*** Input material Section Begins ***
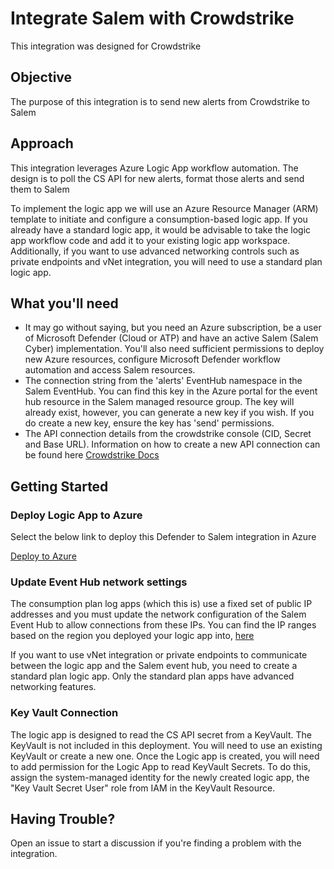 # Integrate Salem with Crowdstrike

This integration was designed for Crowdstrike

## Objective

The purpose of this integration is to send new alerts from Crowdstrike to Salem

## Approach

This integration leverages Azure Logic App workflow automation.  The design is to poll the CS API for new alerts, format those alerts and send them to Salem

To implement the logic app we will use an Azure Resource Manager (ARM) template to initiate and configure a consumption-based logic app.  If you already have a standard logic app, it would be advisable to take the logic app workflow code and add it to your existing logic app workspace.  Additionally, if you want to use advanced networking controls such as private endpoints and vNet integration, you will need to use a standard plan logic app.  

## What you'll need

* It may go without saying, but you need an Azure subscription, be a user of Microsoft Defender (Cloud or ATP) and have an active Salem (Salem Cyber) implementation.  You'll also need sufficient permissions to deploy new Azure resources, configure Microsoft Defender workflow automation and access Salem resources.
* The connection string from the 'alerts' EventHub namespace in the Salem EventHub.  You can find this key in the Azure portal for the event hub resource in the Salem managed resource group.  The key will already exist, however, you can generate a new key if you wish.  If you do create a new key, ensure the key has 'send' permissions.
* The API connection details from the crowdstrike console (CID, Secret and Base URL).  Information on how to create a new API connection can be found here [Crowdstrike Docs](https://www.crowdstrike.com/blog/tech-center/get-access-falcon-apis/)

## Getting Started

### Deploy Logic App to Azure

Select the below link to deploy this Defender to Salem integration in Azure

[Deploy to Azure](https://portal.azure.com/#create/Microsoft.Template/uri/https%3A%2F%2Fraw.githubusercontent.com%2FSalemCyberAI%2FUtils%2Fmain%2FCrowdstrike%2FARM%2FDeployToAzure%2FmainTemplate.json)

### Update Event Hub network settings

The consumption plan log apps (which this is) use a fixed set of public IP addresses and you must update the network configuration of the Salem Event Hub to allow connections from these IPs.  You can find the IP ranges based on the region you deployed your logic app into, [here](https://learn.microsoft.com/en-us/connectors/common/outbound-ip-addresses)

If you want to use vNet integration or private endpoints to communicate between the logic app and the Salem event hub, you need to create a standard plan logic app.  Only the standard plan apps have advanced networking features.

### Key Vault Connection

The logic app is designed to read the CS API secret from a KeyVault.  The KeyVault is not included in this deployment.  You will need to use an existing KeyVault or create a new one.  Once the Logic app is created, you will need to add permission for the Logic App to read KeyVault Secrets.  To do this, assign the system-managed identity for the newly created logic app, the "Key Vault Secret User" role from IAM in the KeyVault Resource.

## Having Trouble?

Open an issue to start a discussion if you're finding a problem with the integration.
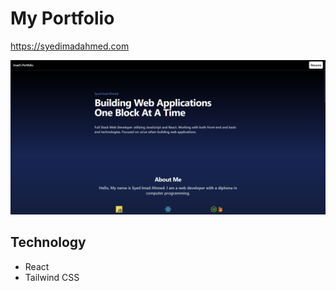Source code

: # My Portfolio

https://syedimadahmed.com

<img src="./public/images/portfolio-current.png"/>

## Technology
- React
- Tailwind CSS

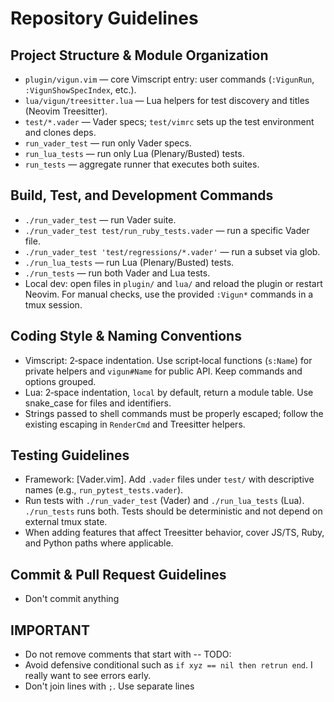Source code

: # Repository Guidelines

## Project Structure & Module Organization
- `plugin/vigun.vim` — core Vimscript entry: user commands (`:VigunRun`, `:VigunShowSpecIndex`, etc.).
- `lua/vigun/treesitter.lua` — Lua helpers for test discovery and titles (Neovim Treesitter).
- `test/*.vader` — Vader specs; `test/vimrc` sets up the test environment and clones deps.
- `run_vader_test` — run only Vader specs.
- `run_lua_tests` — run only Lua (Plenary/Busted) tests.
- `run_tests` — aggregate runner that executes both suites.

## Build, Test, and Development Commands
- `./run_vader_test` — run Vader suite.
- `./run_vader_test test/run_ruby_tests.vader` — run a specific Vader file.
- `./run_vader_test 'test/regressions/*.vader'` — run a subset via glob.
- `./run_lua_tests` — run Lua (Plenary/Busted) tests.
- `./run_tests` — run both Vader and Lua tests.
- Local dev: open files in `plugin/` and `lua/` and reload the plugin or restart Neovim. For manual checks, use the provided `:Vigun*` commands in a tmux session.

## Coding Style & Naming Conventions
- Vimscript: 2‑space indentation. Use script‑local functions (`s:Name`) for private helpers and `vigun#Name` for public API. Keep commands and options grouped.
- Lua: 2‑space indentation, `local` by default, return a module table. Use snake_case for files and identifiers.
- Strings passed to shell commands must be properly escaped; follow the existing escaping in `RenderCmd` and Treesitter helpers.

## Testing Guidelines
- Framework: [Vader.vim]. Add `.vader` files under `test/` with descriptive names (e.g., `run_pytest_tests.vader`).
- Run tests with `./run_vader_test` (Vader) and `./run_lua_tests` (Lua). `./run_tests` runs both. Tests should be deterministic and not depend on external tmux state.
- When adding features that affect Treesitter behavior, cover JS/TS, Ruby, and Python paths where applicable.

## Commit & Pull Request Guidelines
- Don't commit anything

## IMPORTANT
- Do not remove comments that start with -- TODO:
- Avoid defensive conditional such as `if xyz == nil then retrun end`. I really want to see errors early.
- Don't join lines with `;`. Use separate lines
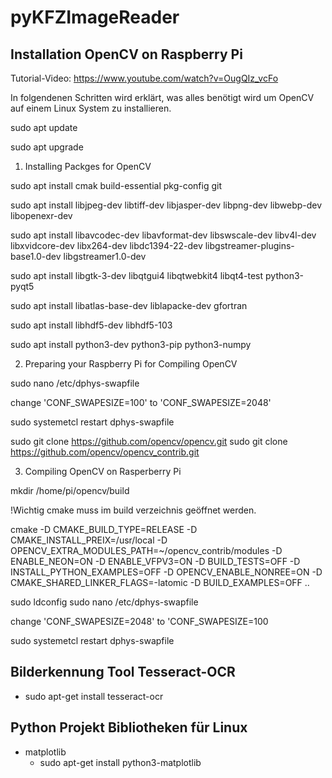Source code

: # pyKFZImageReader

## Installation OpenCV on Raspberry Pi 
Tutorial-Video:
https://www.youtube.com/watch?v=OugQIz_vcFo

In folgendenen Schritten wird erklärt, was alles benötigt wird um OpenCV auf einem Linux System zu installieren.

sudo apt update

sudo apt upgrade

1) Installing Packges for OpenCV

sudo apt install cmak build-essential pkg-config git

sudo apt install libjpeg-dev libtiff-dev libjasper-dev libpng-dev libwebp-dev libopenexr-dev

sudo apt install libavcodec-dev libavformat-dev libswscale-dev libv4l-dev libxvidcore-dev libx264-dev libdc1394-22-dev libgstreamer-plugins-base1.0-dev libgstreamer1.0-dev

sudo apt install libgtk-3-dev libqtgui4 libqtwebkit4 libqt4-test python3-pyqt5

sudo apt install libatlas-base-dev liblapacke-dev gfortran

sudo apt install libhdf5-dev libhdf5-103

sudo apt install python3-dev python3-pip python3-numpy

2) Preparing your Raspberry Pi for Compiling OpenCV

sudo nano /etc/dphys-swapfile

change 'CONF_SWAPESIZE=100' to 'CONF_SWAPESIZE=2048'

sudo systemetcl restart dphys-swapfile

sudo git clone https://github.com/opencv/opencv.git
sudo git clone https://github.com/opencv/opencv_contrib.git

3) Compiling OpenCV on Rasperberry Pi

mkdir /home/pi/opencv/build

!Wichtig cmake muss im build verzeichnis geöffnet werden.

cmake -D CMAKE_BUILD_TYPE=RELEASE -D CMAKE_INSTALL_PREIX=/usr/local -D OPENCV_EXTRA_MODULES_PATH=~/opencv_contrib/modules -D ENABLE_NEON=ON -D ENABLE_VFPV3=ON -D BUILD_TESTS=OFF -D INSTALL_PYTHON_EXAMPLES=OFF -D OPENCV_ENABLE_NONREE=ON -D CMAKE_SHARED_LINKER_FLAGS=-latomic -D BUILD_EXAMPLES=OFF ..

sudo ldconfig
sudo nano /etc/dphys-swapfile

change 'CONF_SWAPESIZE=2048' to 'CONF_SWAPESIZE=100

sudo systemetcl restart dphys-swapfile

## Bilderkennung Tool Tesseract-OCR

* sudo apt-get install tesseract-ocr



## Python Projekt Bibliotheken für Linux
* matplotlib
  * sudo apt-get install python3-matplotlib

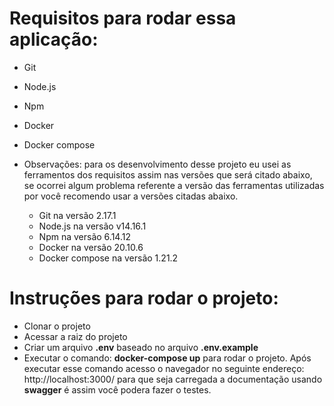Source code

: Requisitos para rodar essa aplicação:
======================================

- Git 
- Node.js
- Npm
- Docker
- Docker compose

- Observações: para os desenvolvimento desse projeto eu usei as ferramentos dos requisitos assim nas versões que será citado abaixo, se ocorrei algum problema referente a versão das ferramentas utilizadas por você recomendo usar a versões citadas abaixo.
    - Git na versão 2.17.1
    - Node.js na versão v14.16.1
    - Npm na versão 6.14.12
    - Docker na versão 20.10.6
    - Docker compose na versão 1.21.2


Instruções para rodar o projeto:
=================================

- Clonar o projeto
- Acessar a raiz do projeto
- Criar um arquivo **.env** baseado no arquivo **.env.example**
- Executar o comando: **docker-compose up** para rodar o projeto. Após executar esse comando acesso o navegador no seguinte endereço: http://localhost:3000/ para que seja carregada a documentação usando **swagger** é assim você podera fazer o testes.
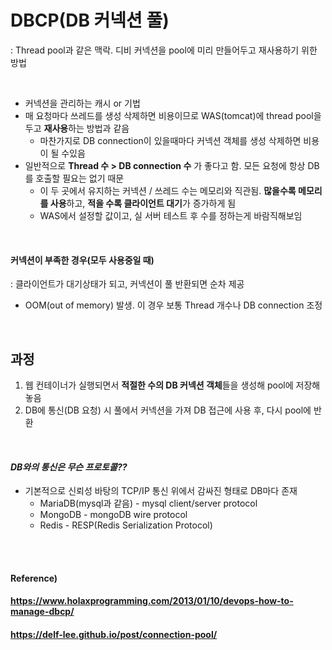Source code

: # DBCP(DB 커넥션 풀)

: Thread pool과 같은 맥락. 디비 커넥션을 pool에 미리 만들어두고 재사용하기 위한 방법

<br>

* 커넥션을 관리하는 캐시 or 기법
* 매 요청마다 쓰레드를 생성 삭제하면 비용이므로 WAS(tomcat)에 thread pool을 두고 **재사용**하는 방법과 같음
  * 마찬가지로 DB connection이 있을때마다 커넥션 객체를 생성 삭제하면 비용이 될 수있음
* 일반적으로 **Thread 수 > DB connection 수** 가 좋다고 함. 모든 요청에 항상 DB를 호출할 필요는 없기 때문
  * 이 두 곳에서 유지하는 커넥션 / 쓰레드 수는 메모리와 직관됨. **많을수록 메모리를 사용**하고, **적을 수록 클라이언트 대기**가 증가하게 됨
  * WAS에서 설정할 값이고, 실 서버 테스트 후 수를 정하는게 바람직해보임

<br>

#### 커넥션이 부족한 경우(모두 사용중일 때)

: 클라이언트가 대기상태가 되고, 커넥션이 풀 반환되면 순차 제공

* OOM(out of memory) 발생. 이 경우 보통 Thread 개수나 DB connection 조정

<br>

## 과정

1. 웹 컨테이너가 실행되면서 **적절한 수의 DB 커넥션 객체**들을 생성해 pool에 저장해놓음
2. DB에 통신(DB 요청) 시 풀에서 커넥션을 가져 DB 접근에 사용 후, 다시 pool에 반환

<br>

#### *DB와의 통신은 무슨 프로토콜??*

* 기본적으로 신뢰성 바탕의 TCP/IP 통신 위에서 감싸진 형태로 DB마다 존재
  * MariaDB(mysql과 같음) - mysql client/server protocol
  * MongoDB - mongoDB wire protocol
  * Redis - RESP(Redis Serialization Protocol)

<br><br>

#### Reference)

#### https://www.holaxprogramming.com/2013/01/10/devops-how-to-manage-dbcp/

#### https://delf-lee.github.io/post/connection-pool/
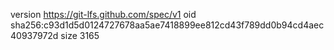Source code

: version https://git-lfs.github.com/spec/v1
oid sha256:c93d1d5d0124727678aa5ae7418899ee812cd43f789dd0b94cd4aec40937972d
size 3165
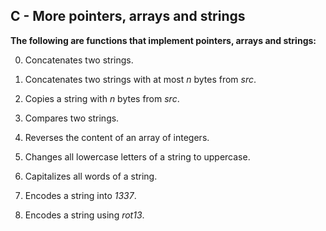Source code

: ## C - More pointers, arrays and strings
**The following are functions that implement pointers, arrays and strings:**

0. Concatenates two strings.

1. Concatenates two strings with at most _n_ bytes from _src_.

2. Copies a string with _n_ bytes from _src_.

3. Compares two strings.

4. Reverses the content of an array of integers.

5. Changes all lowercase letters of a string to uppercase.

6. Capitalizes all words of a string.

7. Encodes a string into _1337_.

100. Encodes a string using _rot13_.
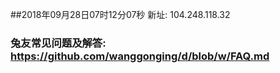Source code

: ##2018年09月28日07时12分07秒 新址: 104.248.118.32
### 兔友常见问题及解答: https://github.com/wanggonging/d/blob/w/FAQ.md
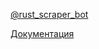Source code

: [@rust_scraper_bot]([@rust_scraper_bot](https://t.me/rust_scraper_bot))

[Документация](https://nikita55612.github.io/RustScraper/)
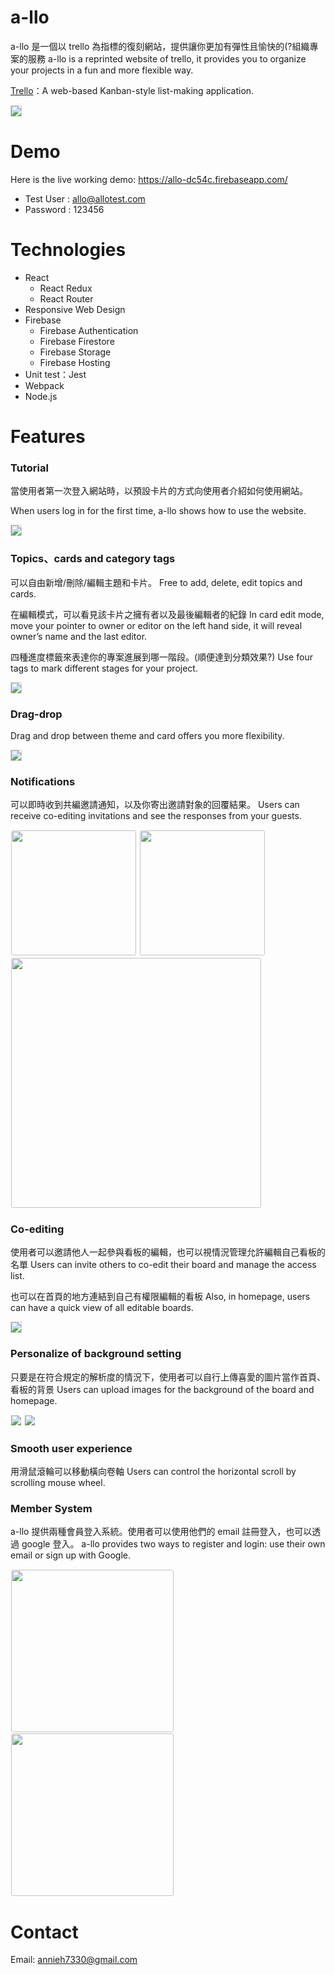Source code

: # a-llo

a-llo 是一個以 trello 為指標的復刻網站，提供讓你更加有彈性且愉快的(?組織專案的服務
a-llo is a reprinted website of trello, it provides you to organize your projects in a fun and more flexible way.

[Trello](https://trello.com/en-US)：A web-based Kanban-style list-making application.

<img style="border: 1px solid lightgrey; border-radius: 4px width:800px" src="https://i.imgur.com/jd5d4SG.png" /> 

# Demo
Here is the live working demo: https://allo-dc54c.firebaseapp.com/

* Test User : allo@allotest.com
* Password : 123456

# Technologies

* React
    * React Redux
    * React Router
* Responsive Web Design
* Firebase
    * Firebase Authentication
    * Firebase Firestore
    * Firebase Storage
    * Firebase Hosting
* Unit test：Jest
* Webpack
* Node.js

# Features

### Tutorial

當使用者第一次登入網站時，以預設卡片的方式向使用者介紹如何使用網站。


When users log in for the first time, a-llo shows how to use the website.


<img style="border: 1px solid lightgrey; border-radius: 4px width:800px" src="https://i.imgur.com/DqymmTL.jpg" /> 

### Topics、cards and category tags

可以自由新增/刪除/編輯主題和卡片。
Free to add, delete, edit topics and cards.

在編輯模式，可以看見該卡片之擁有者以及最後編輯者的紀錄
In card edit mode, move your pointer to owner or editor on the left hand side, it will reveal owner’s name and the last editor.

四種進度標籤來表達你的專案進展到哪一階段。(順便達到分類效果?)
Use four tags to mark different stages for your project.

<img style="border: 1px solid lightgrey; border-radius: 4px width:800px" src="https://i.imgur.com/KZvGKJS.gif" /> 

### Drag-drop

Drag and drop between theme and card offers you more flexibility.

<img style="border: 1px solid lightgrey; border-radius: 4px width:800px" src="https://i.imgur.com/9SPXSI4.gif" /> 

### Notifications

可以即時收到共編邀請通知，以及你寄出邀請對象的回覆結果。
Users can receive co-editing invitations and see the responses from your guests.


<img style="border: 1px solid white; border-radius: 4px" src="https://i.imgur.com/2p6Qmyf.png" width="200px" />
<img style="border: 1px solid white; border-radius: 4px" src="https://i.imgur.com/HZhAR1U.png" width="200px" />
<img style="border: 1px solid white; border-radius: 4px" src="https://i.imgur.com/Plv4NWM.gif" width="400px" />

### Co-editing

使用者可以邀請他人一起參與看板的編輯，也可以視情況管理允許編輯自己看板的名單
Users can invite others to co-edit their board and manage the access list.

也可以在首頁的地方連結到自己有權限編輯的看板
Also, in homepage, users can have a quick view of all editable boards. 

<img style="border: 1px solid lightgrey; border-radius: 4px width:800px" src="https://i.imgur.com/TgKxgXY.png" /> 

### Personalize of background setting

只要是在符合規定的解析度的情況下，使用者可以自行上傳喜愛的圖片當作首頁、看板的背景
Users can upload images for the background of the board and homepage. 

<img style="border: 1px solid white; border-radius: 4px width:800px" src="https://i.imgur.com/6qb7hy0.jpg" />
<img style="border: 1px solid white; border-radius: 4px width:800px" src="https://i.imgur.com/azVqEKR.png" />


### Smooth user experience

用滑鼠滾輪可以移動橫向卷軸
Users can control the horizontal scroll by scrolling mouse wheel.

### Member System

a-llo 提供兩種會員登入系統。使用者可以使用他們的 email 註冊登入，也可以透過 google 登入。
a-llo provides two ways to register and login: use their own email or sign up with Google. 


<img style="border: 1px solid white; border-radius: 4px" src="https://i.imgur.com/jBbwlGc.png" width="260px" /> 
<img style="border: 1px solid white; border-radius: 4px" src="https://i.imgur.com/3U5dVFV.png" width="260px" />

# Contact

Email: annieh7330@gmail.com
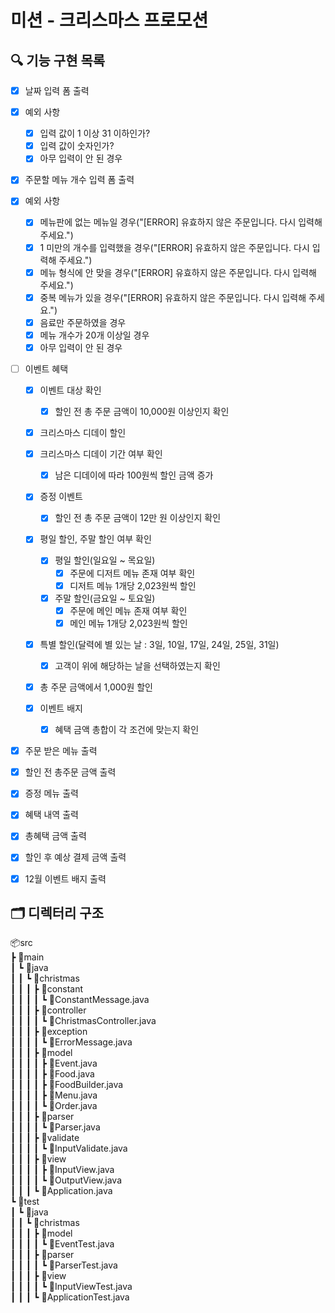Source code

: # 미션 - 크리스마스 프로모션

## 🔍 기능 구현 목록
- [x] 날짜 입력 폼 출력
- [x] 예외 사항
    - [x] 입력 값이 1 이상 31 이하인가?
    - [x] 입력 값이 숫자인가?
    - [x] 아무 입력이 안 된 경우

- [x] 주문할 메뉴 개수 입력 폼 출력
- [x] 예외 사항
    - [x] 메뉴판에 없는 메뉴일 경우("[ERROR] 유효하지 않은 주문입니다. 다시 입력해 주세요.")
    - [x] 1 미만의 개수를 입력했을 경우("[ERROR] 유효하지 않은 주문입니다. 다시 입력해 주세요.")
    - [x] 메뉴 형식에 안 맞을 경우("[ERROR] 유효하지 않은 주문입니다. 다시 입력해 주세요.")
    - [x] 중복 메뉴가 있을 경우("[ERROR] 유효하지 않은 주문입니다. 다시 입력해 주세요.")
    - [x] 음료만 주문하였을 경우
    - [x] 메뉴 개수가 20개 이상일 경우
    - [x] 아무 입력이 안 된 경우

- [ ] 이벤트 혜택

    - [x] 이벤트 대상 확인
        - [x] 할인 전 총 주문 금액이 10,000원 이상인지 확인

    - [x] 크리스마스 디데이 할인
	- [x] 크리스마스 디데이 기간 여부 확인
        - [x] 남은 디데이에 따라 100원씩 할인 금액 증가

    - [x] 증정 이벤트
        - [x] 할인 전 총 주문 금액이 12만 원 이상인지 확인

    - [x] 평일 할인, 주말 할인 여부 확인
        - [x] 평일 할인(일요일 ~ 목요일)
            - [x] 주문에 디저트 메뉴 존재 여부 확인
            - [x] 디저트 메뉴 1개당 2,023원씩 할인
        - [x] 주말 할인(금요일 ~ 토요일)
            - [x] 주문에 메인 메뉴 존재 여부 확인
            - [x] 메인 메뉴 1개당 2,023원씩 할인

    - [x] 특별 할인(달력에 별 있는 날 : 3일, 10일, 17일, 24일, 25일, 31일)
        - [x] 고객이 위에 해당하는 날을 선택하였는지 확인
	- [x] 총 주문 금액에서 1,000원 할인

    - [x] 이벤트 배지
        - [x] 혜택 금액 총합이 각 조건에 맞는지 확인
    

- [x] 주문 받은 메뉴 출력
- [x] 할인 전 총주문 금액 출력
- [x] 증정 메뉴 출력
- [x] 혜택 내역 출력
- [x] 총혜택 금액 출력
- [x] 할인 후 예상 결제 금액 출력
- [x] 12월 이벤트 배지 출력


## 🗂️ 디렉터리 구조
📦src<br/>
 ┣ 📂main<br/>
 ┃ ┗ 📂java<br/>
 ┃ ┃ ┗ 📂christmas<br/>
 ┃ ┃ ┃ ┣ 📂constant<br/>
 ┃ ┃ ┃ ┃ ┗ 📜ConstantMessage.java<br/>
 ┃ ┃ ┃ ┣ 📂controller<br/>
 ┃ ┃ ┃ ┃ ┗ 📜ChristmasController.java<br/>
 ┃ ┃ ┃ ┣ 📂exception<br/>
 ┃ ┃ ┃ ┃ ┗ 📜ErrorMessage.java<br/>
 ┃ ┃ ┃ ┣ 📂model<br/>
 ┃ ┃ ┃ ┃ ┣ 📜Event.java<br/>
 ┃ ┃ ┃ ┃ ┣ 📜Food.java<br/>
 ┃ ┃ ┃ ┃ ┣ 📜FoodBuilder.java<br/>
 ┃ ┃ ┃ ┃ ┣ 📜Menu.java<br/>
 ┃ ┃ ┃ ┃ ┗ 📜Order.java<br/>
 ┃ ┃ ┃ ┣ 📂parser<br/>
 ┃ ┃ ┃ ┃ ┗ 📜Parser.java<br/>
 ┃ ┃ ┃ ┣ 📂validate<br/>
 ┃ ┃ ┃ ┃ ┗ 📜InputValidate.java<br/>
 ┃ ┃ ┃ ┣ 📂view<br/>
 ┃ ┃ ┃ ┃ ┣ 📜InputView.java<br/>
 ┃ ┃ ┃ ┃ ┗ 📜OutputView.java<br/>
 ┃ ┃ ┃ ┗ 📜Application.java<br/>
 ┗ 📂test<br/>
 ┃ ┗ 📂java<br/>
 ┃ ┃ ┗ 📂christmas<br/>
 ┃ ┃ ┃ ┣ 📂model<br/>
 ┃ ┃ ┃ ┃ ┗ 📜EventTest.java<br/>
 ┃ ┃ ┃ ┣ 📂parser<br/>
 ┃ ┃ ┃ ┃ ┗ 📜ParserTest.java<br/>
 ┃ ┃ ┃ ┣ 📂view<br/>
 ┃ ┃ ┃ ┃ ┗ 📜InputViewTest.java<br/>
 ┃ ┃ ┃ ┗ 📜ApplicationTest.java<br/>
*** Input material Section Ends ***
◆ **Problem statement**: Determine how many lines of the entries above carry the string "functions", and give that number alone.

◆ **Final answer**: 2